Just as massive investment in a city center leads to a landscape transformed by construction projects, investment in the internet has led to similar expansion. It is harder to see, but it has completely changed our online experience. And it is why the internet is holding up so well right now.
In fact, far from bringing networks to their knees, covid-19 is driving the most rapid expansion in years. To make sure they meet demand, internet giants like Netflix and Equinix, which operates 200 data centers around the world, are rushing out upgrades as quickly as possible. Equinix is in the middle of upgrading its traffic capacity from 10 to 100 gigabytes. The work was going to have been carried out over a year or two—but it is now being done in a few weeks.
Netflix is expanding its infrastructure too. It typically partners with the largest data centers in a region, which stream local copies of Netflix’s catalogue into people’s homes. Being as close as possible to viewers makes delivery far faster. The company is now looking to install hundreds of extra servers in the second and third biggest hubs in each region as well, says Dave Temkin, vice president of network and systems infrastructure. Zoom is also trying to get closer to its users. It is monitoring where most of its traffic comes from and partnering with broadband providers in those locations to set up dedicated connections.
Cable companies are adapting their services as well. In the US, Comcast has waived data caps, for example. If the experiment is successful, the waiver could become permanent. And in South Africa, where millions of people are able to access the internet only via mobile phones, the government is relaxing regulations to allow network operators to roll out cheap or even free data plans. It is also opening up sections of the radio spectrum previously reserved for TV to internet traffic. Some of these measures may be undone when the crisis is over, but others will outlive it. Once cut, red tape is hard to stick back together.
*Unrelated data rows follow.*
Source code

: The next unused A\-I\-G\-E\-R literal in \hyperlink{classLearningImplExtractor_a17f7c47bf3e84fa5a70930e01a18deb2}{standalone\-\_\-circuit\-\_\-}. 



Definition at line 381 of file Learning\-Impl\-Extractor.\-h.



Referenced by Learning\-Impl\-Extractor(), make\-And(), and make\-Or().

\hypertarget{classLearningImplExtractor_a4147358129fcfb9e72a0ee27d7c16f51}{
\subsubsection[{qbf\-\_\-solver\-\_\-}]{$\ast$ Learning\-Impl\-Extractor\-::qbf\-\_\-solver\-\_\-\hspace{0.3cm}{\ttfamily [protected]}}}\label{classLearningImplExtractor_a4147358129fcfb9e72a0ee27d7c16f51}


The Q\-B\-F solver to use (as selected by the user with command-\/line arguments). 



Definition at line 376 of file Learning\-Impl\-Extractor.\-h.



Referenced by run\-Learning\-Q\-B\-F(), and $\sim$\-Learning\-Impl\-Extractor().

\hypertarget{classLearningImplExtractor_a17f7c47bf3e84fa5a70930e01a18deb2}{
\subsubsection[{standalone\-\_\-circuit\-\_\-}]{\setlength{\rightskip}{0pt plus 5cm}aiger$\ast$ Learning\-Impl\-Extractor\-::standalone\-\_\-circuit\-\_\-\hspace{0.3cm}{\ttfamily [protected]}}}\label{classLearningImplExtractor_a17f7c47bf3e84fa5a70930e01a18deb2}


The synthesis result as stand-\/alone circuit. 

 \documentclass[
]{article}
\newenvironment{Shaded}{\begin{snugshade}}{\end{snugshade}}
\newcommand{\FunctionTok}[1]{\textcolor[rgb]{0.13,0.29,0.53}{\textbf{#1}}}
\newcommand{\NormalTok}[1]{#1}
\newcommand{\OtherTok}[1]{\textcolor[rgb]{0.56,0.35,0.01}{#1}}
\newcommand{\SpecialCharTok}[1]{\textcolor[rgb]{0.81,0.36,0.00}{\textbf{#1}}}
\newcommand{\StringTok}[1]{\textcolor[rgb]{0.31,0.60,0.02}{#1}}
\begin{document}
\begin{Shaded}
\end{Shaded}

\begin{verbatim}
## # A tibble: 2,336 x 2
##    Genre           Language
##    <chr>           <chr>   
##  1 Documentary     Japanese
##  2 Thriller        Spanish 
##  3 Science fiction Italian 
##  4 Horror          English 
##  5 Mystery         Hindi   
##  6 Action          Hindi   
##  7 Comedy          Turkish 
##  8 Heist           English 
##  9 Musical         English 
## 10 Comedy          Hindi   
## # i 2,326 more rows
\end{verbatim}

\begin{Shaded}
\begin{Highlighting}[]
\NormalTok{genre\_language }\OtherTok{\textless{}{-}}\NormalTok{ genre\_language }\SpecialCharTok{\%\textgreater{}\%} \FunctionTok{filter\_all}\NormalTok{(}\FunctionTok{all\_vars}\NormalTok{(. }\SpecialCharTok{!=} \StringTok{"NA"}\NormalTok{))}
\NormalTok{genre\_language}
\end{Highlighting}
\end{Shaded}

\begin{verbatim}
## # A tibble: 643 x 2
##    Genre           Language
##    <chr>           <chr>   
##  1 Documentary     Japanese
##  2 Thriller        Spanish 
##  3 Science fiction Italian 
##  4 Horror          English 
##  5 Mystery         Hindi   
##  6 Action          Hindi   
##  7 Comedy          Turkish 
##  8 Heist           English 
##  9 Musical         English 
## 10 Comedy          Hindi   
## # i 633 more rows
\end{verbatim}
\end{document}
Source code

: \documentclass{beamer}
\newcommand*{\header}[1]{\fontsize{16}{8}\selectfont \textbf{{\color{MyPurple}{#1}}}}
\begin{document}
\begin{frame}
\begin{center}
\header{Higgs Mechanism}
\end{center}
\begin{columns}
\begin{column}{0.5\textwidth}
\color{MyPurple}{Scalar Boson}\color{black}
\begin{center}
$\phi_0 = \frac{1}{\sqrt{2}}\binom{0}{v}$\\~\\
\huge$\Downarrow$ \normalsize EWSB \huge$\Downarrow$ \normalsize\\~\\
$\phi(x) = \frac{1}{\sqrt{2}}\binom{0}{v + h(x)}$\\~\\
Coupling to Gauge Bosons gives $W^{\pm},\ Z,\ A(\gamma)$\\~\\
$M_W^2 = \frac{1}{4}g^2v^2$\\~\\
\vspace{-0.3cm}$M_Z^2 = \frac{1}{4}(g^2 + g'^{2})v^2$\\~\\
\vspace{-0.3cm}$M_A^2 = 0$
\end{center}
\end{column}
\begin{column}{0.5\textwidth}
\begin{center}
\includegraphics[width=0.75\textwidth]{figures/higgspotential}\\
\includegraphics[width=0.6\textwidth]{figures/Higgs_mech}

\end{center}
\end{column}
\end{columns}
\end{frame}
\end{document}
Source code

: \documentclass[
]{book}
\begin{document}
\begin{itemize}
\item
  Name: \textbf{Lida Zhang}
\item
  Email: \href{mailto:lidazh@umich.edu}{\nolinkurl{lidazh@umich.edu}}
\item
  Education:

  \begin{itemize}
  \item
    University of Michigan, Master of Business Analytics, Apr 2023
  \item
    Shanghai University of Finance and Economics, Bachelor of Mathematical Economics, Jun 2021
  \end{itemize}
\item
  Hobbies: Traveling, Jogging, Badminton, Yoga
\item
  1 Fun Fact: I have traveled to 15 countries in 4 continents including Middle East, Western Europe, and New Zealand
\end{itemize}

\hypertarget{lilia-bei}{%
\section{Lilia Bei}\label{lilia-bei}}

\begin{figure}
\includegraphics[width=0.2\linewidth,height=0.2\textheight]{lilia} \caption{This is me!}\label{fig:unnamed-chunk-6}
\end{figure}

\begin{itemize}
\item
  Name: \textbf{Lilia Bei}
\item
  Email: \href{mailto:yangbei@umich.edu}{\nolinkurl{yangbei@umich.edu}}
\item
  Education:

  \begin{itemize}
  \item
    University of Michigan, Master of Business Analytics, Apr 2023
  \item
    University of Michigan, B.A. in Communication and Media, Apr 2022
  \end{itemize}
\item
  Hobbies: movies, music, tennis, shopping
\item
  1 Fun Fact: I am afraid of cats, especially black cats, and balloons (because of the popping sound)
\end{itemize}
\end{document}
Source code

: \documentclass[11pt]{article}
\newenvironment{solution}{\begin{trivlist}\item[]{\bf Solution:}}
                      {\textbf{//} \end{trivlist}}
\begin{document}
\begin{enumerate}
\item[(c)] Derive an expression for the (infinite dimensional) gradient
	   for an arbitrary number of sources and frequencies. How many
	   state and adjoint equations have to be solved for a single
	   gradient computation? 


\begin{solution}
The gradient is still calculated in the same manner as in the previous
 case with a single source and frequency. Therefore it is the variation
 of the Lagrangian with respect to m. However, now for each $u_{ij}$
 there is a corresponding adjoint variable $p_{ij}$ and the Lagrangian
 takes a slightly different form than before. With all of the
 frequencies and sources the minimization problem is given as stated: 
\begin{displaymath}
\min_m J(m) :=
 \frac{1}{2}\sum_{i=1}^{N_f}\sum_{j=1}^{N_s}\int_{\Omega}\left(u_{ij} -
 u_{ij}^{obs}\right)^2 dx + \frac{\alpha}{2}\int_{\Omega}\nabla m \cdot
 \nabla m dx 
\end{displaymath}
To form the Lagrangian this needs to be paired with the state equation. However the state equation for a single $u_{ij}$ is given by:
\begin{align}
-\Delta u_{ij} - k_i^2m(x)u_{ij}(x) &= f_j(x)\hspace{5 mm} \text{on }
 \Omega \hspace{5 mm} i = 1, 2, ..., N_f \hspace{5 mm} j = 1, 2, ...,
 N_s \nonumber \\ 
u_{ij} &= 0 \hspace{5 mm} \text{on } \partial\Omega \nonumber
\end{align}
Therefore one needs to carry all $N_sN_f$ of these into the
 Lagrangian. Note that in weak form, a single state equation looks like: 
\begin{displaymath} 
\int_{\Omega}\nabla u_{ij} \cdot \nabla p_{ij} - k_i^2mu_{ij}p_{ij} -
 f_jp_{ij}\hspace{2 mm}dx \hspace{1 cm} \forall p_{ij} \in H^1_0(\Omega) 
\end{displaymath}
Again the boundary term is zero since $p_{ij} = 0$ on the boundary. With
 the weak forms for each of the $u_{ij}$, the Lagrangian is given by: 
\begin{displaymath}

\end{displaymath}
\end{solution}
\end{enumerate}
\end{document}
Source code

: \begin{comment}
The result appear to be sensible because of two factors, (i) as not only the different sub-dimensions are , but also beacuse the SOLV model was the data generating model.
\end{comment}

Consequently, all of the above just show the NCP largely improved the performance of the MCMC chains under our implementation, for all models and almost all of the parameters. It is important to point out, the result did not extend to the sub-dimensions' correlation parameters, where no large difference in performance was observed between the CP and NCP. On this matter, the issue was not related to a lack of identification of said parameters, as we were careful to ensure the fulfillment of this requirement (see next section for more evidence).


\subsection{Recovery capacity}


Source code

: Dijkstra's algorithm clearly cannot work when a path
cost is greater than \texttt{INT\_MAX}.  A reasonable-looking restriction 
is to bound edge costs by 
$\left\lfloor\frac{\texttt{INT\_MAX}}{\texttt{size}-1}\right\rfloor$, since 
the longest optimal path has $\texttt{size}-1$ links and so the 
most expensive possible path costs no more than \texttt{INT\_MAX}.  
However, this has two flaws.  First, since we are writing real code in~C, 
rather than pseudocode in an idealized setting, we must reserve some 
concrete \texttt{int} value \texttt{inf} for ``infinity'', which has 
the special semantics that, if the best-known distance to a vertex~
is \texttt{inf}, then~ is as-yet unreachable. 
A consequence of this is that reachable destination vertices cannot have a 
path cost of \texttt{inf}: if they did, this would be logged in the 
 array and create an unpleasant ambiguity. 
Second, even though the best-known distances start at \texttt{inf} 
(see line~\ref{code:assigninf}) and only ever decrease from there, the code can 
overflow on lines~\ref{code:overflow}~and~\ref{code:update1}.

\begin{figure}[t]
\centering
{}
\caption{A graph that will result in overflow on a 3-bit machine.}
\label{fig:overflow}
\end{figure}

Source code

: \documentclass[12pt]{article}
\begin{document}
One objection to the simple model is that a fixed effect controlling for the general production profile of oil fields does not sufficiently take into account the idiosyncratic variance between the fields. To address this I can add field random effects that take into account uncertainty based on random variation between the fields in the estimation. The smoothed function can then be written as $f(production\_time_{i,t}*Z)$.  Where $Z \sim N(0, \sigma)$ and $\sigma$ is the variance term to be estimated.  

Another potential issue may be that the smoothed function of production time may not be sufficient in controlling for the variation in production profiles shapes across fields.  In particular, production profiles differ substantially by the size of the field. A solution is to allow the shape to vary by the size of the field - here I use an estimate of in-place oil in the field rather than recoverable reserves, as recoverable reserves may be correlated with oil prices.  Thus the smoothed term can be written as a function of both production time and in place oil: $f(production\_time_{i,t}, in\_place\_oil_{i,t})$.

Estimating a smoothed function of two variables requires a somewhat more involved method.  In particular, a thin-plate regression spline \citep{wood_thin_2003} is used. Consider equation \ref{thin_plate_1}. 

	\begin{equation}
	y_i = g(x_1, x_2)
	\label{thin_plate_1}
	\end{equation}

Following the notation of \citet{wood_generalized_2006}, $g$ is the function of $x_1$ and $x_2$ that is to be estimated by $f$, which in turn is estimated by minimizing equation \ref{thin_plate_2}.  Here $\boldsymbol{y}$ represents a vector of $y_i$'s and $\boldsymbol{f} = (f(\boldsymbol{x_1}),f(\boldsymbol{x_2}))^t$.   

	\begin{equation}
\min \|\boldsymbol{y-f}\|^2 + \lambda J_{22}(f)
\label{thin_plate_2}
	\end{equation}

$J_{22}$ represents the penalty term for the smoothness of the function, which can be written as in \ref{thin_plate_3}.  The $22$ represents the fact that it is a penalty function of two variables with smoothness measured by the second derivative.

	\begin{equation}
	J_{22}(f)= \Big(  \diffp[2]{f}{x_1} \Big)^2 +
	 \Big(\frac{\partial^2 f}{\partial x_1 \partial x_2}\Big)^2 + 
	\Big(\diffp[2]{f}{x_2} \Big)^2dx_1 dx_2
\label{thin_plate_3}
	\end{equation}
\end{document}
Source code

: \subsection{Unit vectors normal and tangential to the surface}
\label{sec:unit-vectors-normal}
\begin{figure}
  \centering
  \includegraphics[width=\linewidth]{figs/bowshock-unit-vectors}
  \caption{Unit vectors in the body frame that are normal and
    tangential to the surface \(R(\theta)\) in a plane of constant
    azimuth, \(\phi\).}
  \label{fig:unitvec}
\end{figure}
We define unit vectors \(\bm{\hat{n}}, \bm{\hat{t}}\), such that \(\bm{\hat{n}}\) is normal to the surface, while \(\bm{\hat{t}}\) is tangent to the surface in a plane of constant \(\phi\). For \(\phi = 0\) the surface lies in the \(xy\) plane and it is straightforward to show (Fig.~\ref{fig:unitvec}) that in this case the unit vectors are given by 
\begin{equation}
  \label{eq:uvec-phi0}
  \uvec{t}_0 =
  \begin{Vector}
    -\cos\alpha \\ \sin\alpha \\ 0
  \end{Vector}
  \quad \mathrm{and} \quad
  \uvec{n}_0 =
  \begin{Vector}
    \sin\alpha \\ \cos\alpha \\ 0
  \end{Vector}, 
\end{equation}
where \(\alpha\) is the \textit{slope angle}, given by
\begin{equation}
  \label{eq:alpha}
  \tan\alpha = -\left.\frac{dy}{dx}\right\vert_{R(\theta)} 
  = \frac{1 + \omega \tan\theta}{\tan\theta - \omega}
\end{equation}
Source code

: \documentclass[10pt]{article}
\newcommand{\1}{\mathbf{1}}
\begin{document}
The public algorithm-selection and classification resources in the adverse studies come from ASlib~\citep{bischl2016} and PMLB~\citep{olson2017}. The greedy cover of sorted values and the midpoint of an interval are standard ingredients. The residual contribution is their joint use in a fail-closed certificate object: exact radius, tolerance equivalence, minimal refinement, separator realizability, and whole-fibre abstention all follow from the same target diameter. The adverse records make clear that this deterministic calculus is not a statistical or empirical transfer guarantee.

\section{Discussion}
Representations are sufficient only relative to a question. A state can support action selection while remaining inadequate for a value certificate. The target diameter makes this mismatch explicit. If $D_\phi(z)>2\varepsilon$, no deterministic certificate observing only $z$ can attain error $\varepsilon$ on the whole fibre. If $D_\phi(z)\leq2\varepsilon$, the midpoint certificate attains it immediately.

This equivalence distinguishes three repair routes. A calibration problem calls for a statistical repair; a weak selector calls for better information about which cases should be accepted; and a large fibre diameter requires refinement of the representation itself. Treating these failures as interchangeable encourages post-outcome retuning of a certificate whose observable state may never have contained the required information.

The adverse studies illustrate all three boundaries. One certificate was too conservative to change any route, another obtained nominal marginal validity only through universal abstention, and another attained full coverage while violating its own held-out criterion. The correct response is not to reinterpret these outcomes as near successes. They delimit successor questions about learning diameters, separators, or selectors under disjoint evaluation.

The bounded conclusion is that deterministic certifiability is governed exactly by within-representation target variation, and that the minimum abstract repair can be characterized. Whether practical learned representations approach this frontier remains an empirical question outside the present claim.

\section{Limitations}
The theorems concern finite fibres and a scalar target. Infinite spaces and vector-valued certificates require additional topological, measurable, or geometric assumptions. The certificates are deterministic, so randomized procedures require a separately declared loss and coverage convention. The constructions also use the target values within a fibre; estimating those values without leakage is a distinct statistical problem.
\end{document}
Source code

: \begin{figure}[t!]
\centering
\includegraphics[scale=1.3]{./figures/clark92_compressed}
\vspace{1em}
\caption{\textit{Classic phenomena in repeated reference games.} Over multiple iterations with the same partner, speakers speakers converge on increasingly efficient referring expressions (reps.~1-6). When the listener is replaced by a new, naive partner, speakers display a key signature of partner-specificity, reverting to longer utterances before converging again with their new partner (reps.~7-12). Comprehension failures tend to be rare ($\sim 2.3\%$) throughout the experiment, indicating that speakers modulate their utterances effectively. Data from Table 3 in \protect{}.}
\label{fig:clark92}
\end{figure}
There are still a handful of stumbling blocks that could slow the upgrade. For example, crucial parts of the internet still require a human touch. There are always cables that need replacing or servers that need fixing, jobs that only human engineers can do. For Barford, this could be where we start to see problems. “If those people are no longer able to get out into the field, then there may be local outages that persist,” he says.
If supply chains break down, internet companies may also find it hard to get hold of equipment and hardware. China is the largest producer of optical fiber and other essential hardware, such as semiconductors, for example. An interruption in supply could mean that plans to install new broadband connections to rural parts of the world are put on hold.
That could be bad for people in poorer regions who now find themselves cut off more than most. But overall, the internet is emerging stronger than ever. No other utility—not electricity, not water, not transportation—could handle such an increase in usage, says Prince: “The internet was built for this.”